Bitcoin-Pionier rät: Markt beobachten und lernen zu verstehen

Von Roland Schellwald

Über die „Kryptowährung“ Bitcoin wird viel diskutiert, natürlich auch bei spendensammelnden Organisationen. Bei den meisten Fundraisern herrscht allerdings eine gewisse Ratlosigkeit. Soll um Bitcoin-Spenden geworben werden oder nicht, ist das ethisch überhaupt vertretbar? Und wie funktioniert das eigentlich? Das österreichische Hilfswerk Jugend Eine Welt zählt zu den Pionieren und bietet nun auf einer speziell entwickelten Website die Möglichkeit, Bitcoin zu spenden. Über die Erfahrungen sprach das Filantro Fundraising Echo mit Jasmin Güngör, Finanzreferentin und Expertin für digitale Zahlungsmittel bei Jugend Eine Welt.

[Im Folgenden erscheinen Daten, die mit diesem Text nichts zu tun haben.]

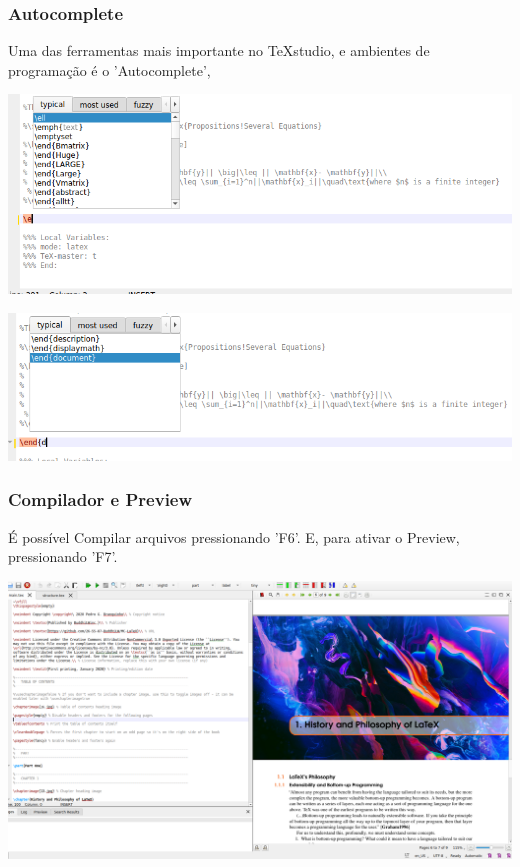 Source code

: \documentclass{beamer}
\begin{document}
\begin{frame}

  \frametitle{Autocomplete}
  \begin{tcolorbox}[fontupper=\fontsize{5mm}{5mm}, size=small, sharp corners]
  Uma das ferramentas mais importante no TeXstudio, e ambientes de
  programação é o 'Autocomplete',
  \end{tcolorbox}

  \begin{center}
    \includegraphics[scale=0.25]{../Imagens/Am3.png}
  \end{center}


  \begin{center}
    \includegraphics[scale=0.30]{../Imagens/Am4.png}
  \end{center}


\end{frame}



\begin{frame}

  \frametitle{Compilador e Preview}
  \begin{tcolorbox}[fontupper=\fontsize{4mm}{4mm}, size=small, sharp corners]
  É possível Compilar arquivos pressionando 'F6'. E, para ativar o
  Preview, pressionando 'F7'.
  \end{tcolorbox}

  \begin{center}
    \includegraphics[scale=0.17]{../Imagens/Am6.png}
  \end{center}


\end{frame}
\end{document}
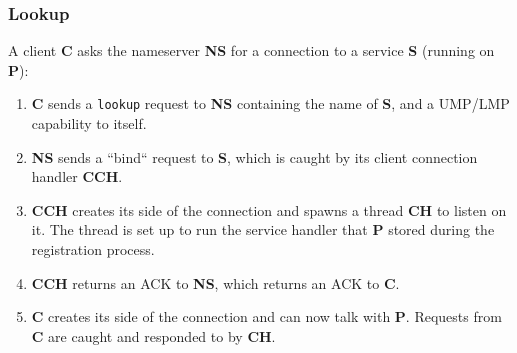 \subsubsection{Lookup}
A client \textbf{C} asks the nameserver \textbf{NS} for a connection to a service \textbf{S} (running on \textbf{P}):
\begin{enumerate}[itemsep=0pt]
    \item \textbf{C} sends a \texttt{lookup} request to \textbf{NS} containing the name of \textbf{S}, and a UMP/LMP capability to itself.
    \item \textbf{NS} sends a ``bind`` request to \textbf{S}, which is caught by its client connection handler \textbf{CCH}.
    \item \textbf{CCH} creates its side of the connection and spawns a thread \textbf{CH} to listen on it. The thread is set up to run the service handler that \textbf{P} stored during the registration process.
    \item \textbf{CCH} returns an ACK to \textbf{NS}, which returns an ACK to \textbf{C}.
    \item \textbf{C} creates its side of the connection and can now talk with \textbf{P}. Requests from \textbf{C} are caught and responded to by \textbf{CH}. 
\end{enumerate}

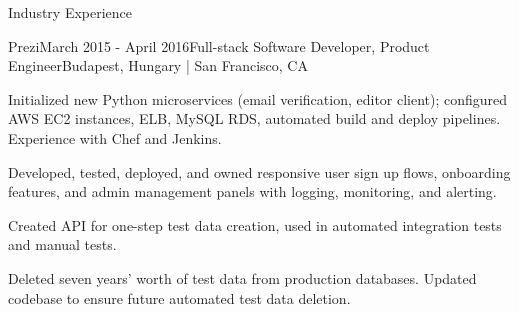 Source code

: \documentclass{resume} %
\begin{document}
\begin{rSection}{Industry Experience}

%
%


\begin{rSubsection}{Prezi}{March 2015 - April 2016}{Full-stack Software Developer, Product Engineer}{Budapest, Hungary | San Francisco, CA}
\item Initialized new Python microservices (email verification, editor client); configured AWS EC2 instances, ELB, MySQL RDS, automated build and deploy pipelines. Experience with Chef and Jenkins.
\item Developed, tested, deployed, and owned responsive user sign up flows, onboarding features, and admin management panels with logging, monitoring, and alerting.
\item Created API for one-step test data creation, used in automated integration tests and manual tests.
\item Deleted seven years' worth of test data from production databases. Updated codebase to ensure future automated test data deletion.


\end{rSubsection}



\end{rSection}
\end{document}

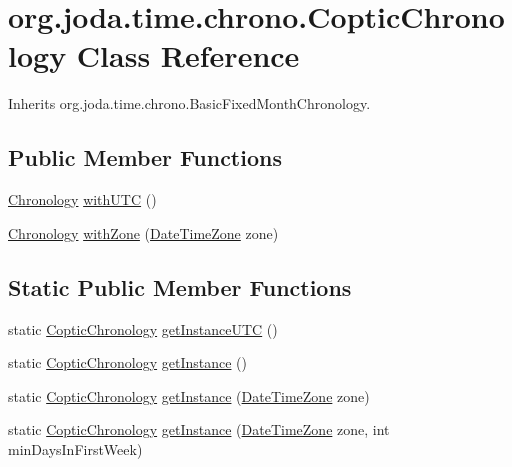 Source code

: \hypertarget{classorg_1_1joda_1_1time_1_1chrono_1_1_coptic_chronology}{\section{org.\-joda.\-time.\-chrono.\-Coptic\-Chronology Class Reference}
\label{classorg_1_1joda_1_1time_1_1chrono_1_1_coptic_chronology}
}


Inherits org.\-joda.\-time.\-chrono.\-Basic\-Fixed\-Month\-Chronology.

\subsection*{Public Member Functions}
\begin{DoxyCompactItemize}
\item 
\hyperlink{classorg_1_1joda_1_1time_1_1_chronology}{Chronology} \hyperlink{classorg_1_1joda_1_1time_1_1chrono_1_1_coptic_chronology_a7b23ee9b458cd5a20c801eb48f7d8b1e}{with\-U\-T\-C} ()
\item 
\hyperlink{classorg_1_1joda_1_1time_1_1_chronology}{Chronology} \hyperlink{classorg_1_1joda_1_1time_1_1chrono_1_1_coptic_chronology_a9ec2df548a651ae84941d4b2657f357b}{with\-Zone} (\hyperlink{classorg_1_1joda_1_1time_1_1_date_time_zone}{Date\-Time\-Zone} zone)
\end{DoxyCompactItemize}
\subsection*{Static Public Member Functions}
\begin{DoxyCompactItemize}
\item 
static \hyperlink{classorg_1_1joda_1_1time_1_1chrono_1_1_coptic_chronology}{Coptic\-Chronology} \hyperlink{classorg_1_1joda_1_1time_1_1chrono_1_1_coptic_chronology_afc16687d2291c24b98fd00a1332b3a58}{get\-Instance\-U\-T\-C} ()
\item 
static \hyperlink{classorg_1_1joda_1_1time_1_1chrono_1_1_coptic_chronology}{Coptic\-Chronology} \hyperlink{classorg_1_1joda_1_1time_1_1chrono_1_1_coptic_chronology_a6818667ec3917883f817154fd5f114d9}{get\-Instance} ()
\item 
static \hyperlink{classorg_1_1joda_1_1time_1_1chrono_1_1_coptic_chronology}{Coptic\-Chronology} \hyperlink{classorg_1_1joda_1_1time_1_1chrono_1_1_coptic_chronology_a906f2f1deb93f925325415c8f567c49d}{get\-Instance} (\hyperlink{classorg_1_1joda_1_1time_1_1_date_time_zone}{Date\-Time\-Zone} zone)
\item 
static \hyperlink{classorg_1_1joda_1_1time_1_1chrono_1_1_coptic_chronology}{Coptic\-Chronology} \hyperlink{classorg_1_1joda_1_1time_1_1chrono_1_1_coptic_chronology_aea934dc3a1eedb3d6105129f4c514949}{get\-Instance} (\hyperlink{classorg_1_1joda_1_1time_1_1_date_time_zone}{Date\-Time\-Zone} zone, int min\-Days\-In\-First\-Week)
\end{DoxyCompactItemize}
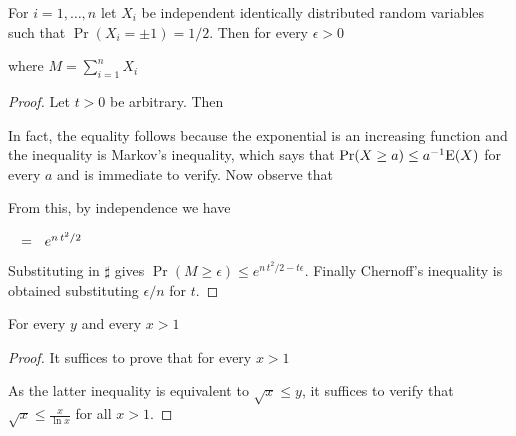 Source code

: \documentclass[sputnik.tex]{subfiles}
\begin{document}
\begin{lemma}\label{Chernoff}
For $i=1,\dots,n$ let $X_i$ be independent identically distributed random variables such that\/ $\Pr(X_i=\pm1)=1/2$.
Then for every $\epsilon>0$

\hfill where $\displaystyle M=\sum^n_{i=1}X_i$
\end{lemma}
\begin{proof}
Let $t>0$ be arbitrary.
Then



In fact, the equality follows because the exponential is an increasing function and the inequality is Markov's inequality, which says that $\Pr(X\ge a)\le a^{-1}{\rm E}(X)$ for every $a$ and is immediate to verify.
Now observe that






From this, by independence we have 

$\medrel{=}e^{n\,t^2/2}$

Substituting in $\sharp$ gives $\Pr(M\ge\epsilon)\le e^{n\,t^2/2-t\epsilon}$.
Finally Chernoff's inequality is obtained substituting $\epsilon/n$ for $t$.
\end{proof}

\begin{proposition}\label{prop_disequazione}
For every $y$ and every $x>1$

\end{proposition}
\begin{proof}
It suffices to prove that for  every $x>1$


As the latter inequality is equivalent to $\sqrt{x}\le y$, it suffices to verify that $\sqrt{x}\le\displaystyle\frac{x}{\ln x}$ for all $x>1$.
\end{proof}
\end{document}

Fundraising-Echo: Wann hat Jugend Eine Welt begonnen, Bitcoin-Spenden zu sammeln?
Jasmin Güngör
Jasmin Güngör ist Expertin für digitale Zahlungsmittel.
Foto: © Jugend Eine Welt
Jasmin Güngör: Schon im Jahr 2015 haben wir das erste Mal Bitcoin gesammelt. Unser Ziel war es damals, in Österreich ankommende Flüchtlinge zu unterstützen. Es gab einen Großspender, der 10.000 Euro bereitstellte, um SIM-Karten zu kaufen. Diese waren bei den Flüchtlingen sehr gefragt, weil sie dadurch Kontakt zu ihren Familien in der Heimat halten konnten. Das Grazer Unternehmen Coinfinity fand diese Idee ebenfalls gut und unterstützte uns dabei, indem es an seinen Automaten, an denen man für Bargeld Bitcoin kaufen kann, für uns um Bitcoin-Spenden warb. Damals konnten wir 1,838165 Bitcoin mit einem Verkaufswert von 600,97 Euro sammeln. Zusammen mit der Großspende entspräche der heutige Gegenwert mehr als 22.000 Euro.

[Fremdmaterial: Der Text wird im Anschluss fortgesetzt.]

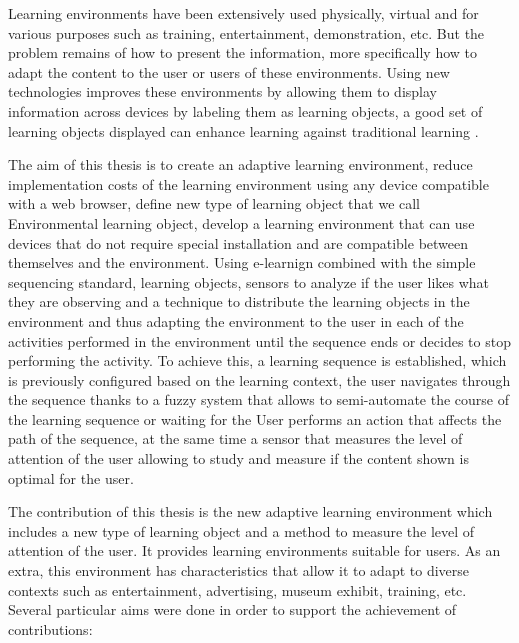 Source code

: Learning environments have been extensively used physically, virtual and for various purposes such as training, entertainment, demonstration, etc.
But the problem remains of how to present the information, more specifically how to adapt the content to the user or users of these environments.
Using new technologies improves these environments by allowing them to display information across devices by labeling them as learning objects, a good set of learning objects displayed can enhance learning against traditional learning \cite{Chen2007}.


The aim of this thesis is to create an adaptive learning environment, reduce implementation costs of the learning environment using any device compatible with a web browser,
define new type of learning object that we call Environmental learning object, develop a learning environment that can use devices that do not require special installation and are compatible between themselves and the environment. Using e-learnign combined with the simple sequencing standard, learning objects, sensors to analyze if the user likes what they are observing and a technique to distribute the learning objects in the environment and thus adapting the environment to the user in each of the activities performed in the environment until the sequence ends or decides to stop performing the activity. To achieve this, a learning sequence is established, which is previously configured based on the learning context, the user navigates through the sequence thanks to a fuzzy system that allows to semi-automate the course of the learning sequence or waiting for the User performs an action that affects the path of the sequence, at the same time a sensor that measures the level of attention of the user allowing to study and measure if the content shown is optimal for the user.

The contribution of this thesis is the new adaptive learning environment which includes a new type of learning object and a method to measure the level of attention of the user. It provides learning environments suitable for users. As an extra, this environment has characteristics that allow it to adapt to diverse contexts such as entertainment, advertising, museum exhibit, training, etc.
Several particular aims were done in order to support the achievement of contributions:

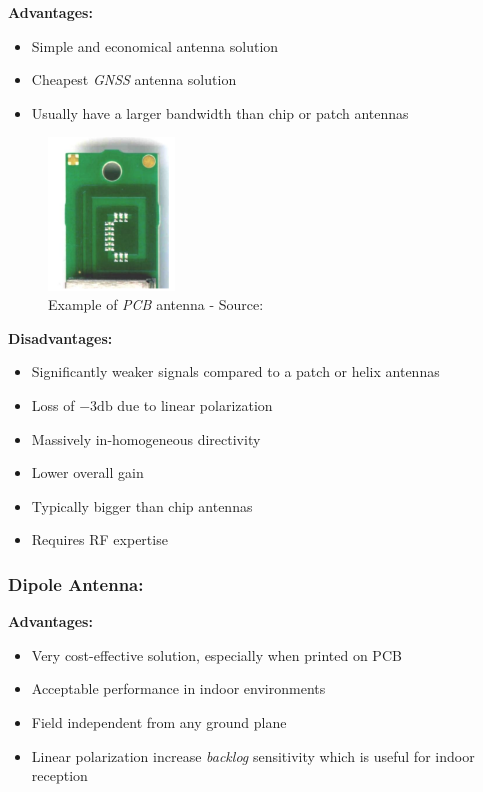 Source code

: \documentclass[report.tex]{subfiles}
\begin{document}
\begin{flushleft}
\textbf{Advantages:}
\end{flushleft}
\begin{itemize}
\item Simple and economical antenna solution
\item Cheapest \textit{GNSS} antenna solution
\item Usually have a larger bandwidth than chip or patch antennas
\end{itemize}

\begin{figure}[H]
	\centering
	\includegraphics[width=0.3\textwidth, angle=90]{Include/Figure/antenna/pcb_antenna.png}
	\caption{Example of \textit{PCB} antenna - Source:\cite{gnss_ant_intro}}
	\label{fig:pcb_antenna}
\end{figure}

\begin{flushleft}
\textbf{Disadvantages:}
\end{flushleft}
\begin{itemize}
\item Significantly weaker signals compared to a patch or helix antennas
\item Loss of $-3\si{\decibel}$ due to linear polarization
\item Massively in-homogeneous directivity
\item Lower overall gain
\item Typically bigger than chip antennas
\item Requires RF expertise
\end{itemize}

\subsubsection{Dipole Antenna:}

\begin{flushleft}
\textbf{Advantages:}
\end{flushleft}
\begin{itemize}
\item Very cost-effective solution, especially when printed on PCB
\item Acceptable performance in indoor environments
\item Field independent from any ground plane
\item Linear polarization increase \textit{backlog} sensitivity which is useful for indoor reception
\end{itemize}
\end{document}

Fundraising-Echo: Im Jahr 2017 folgte dann der nächste Schritt. Können Sie unseren Lesern schildern, womit Sie sich in den vergangenen Monaten beschäftigt haben?

Jasmin Güngör: Durch den Boom im Jahr 2017 haben wir uns nach dem Sommer dazu entschlossen, im vierten Quartal eine Homepage (www.bitcoinspenden.at) aufzubauen und die Hardware Wallet Ledger Nano S anzuschaffen. Damit haben wir sozusagen inhouse den Grundstein für einen professionellen Umgang mit Kryptowährungen gelegt. Wallet nennt man einen sicheren Aufbewahrungsort, an dem man digitale Währungen speichern kann.

Fundraising-Echo: Wie läuft ein Spendenvorgang mit Bitcoin ab?

Jasmin Güngör: Alle notwendigen Informationen finden Sie auf www.bitcoinspenden.at Es funktioniert ganz einfach. Unsere Wallet hat eine Adresse und einen dazugehörigen QR-Code, den man scannen kann, um die Adresse nicht eintippen zu müssen. Wenn man Bitcoin besitzt und diese spenden möchte, kann man den gewünschten Betrag an unsere Wallet schicken. Wir sammeln die Bitcoin und wandeln den Bestand in regelmäßigen Abständen in Euro um. Die erste Umwandlung haben wir im Januar 2018 vollzogen.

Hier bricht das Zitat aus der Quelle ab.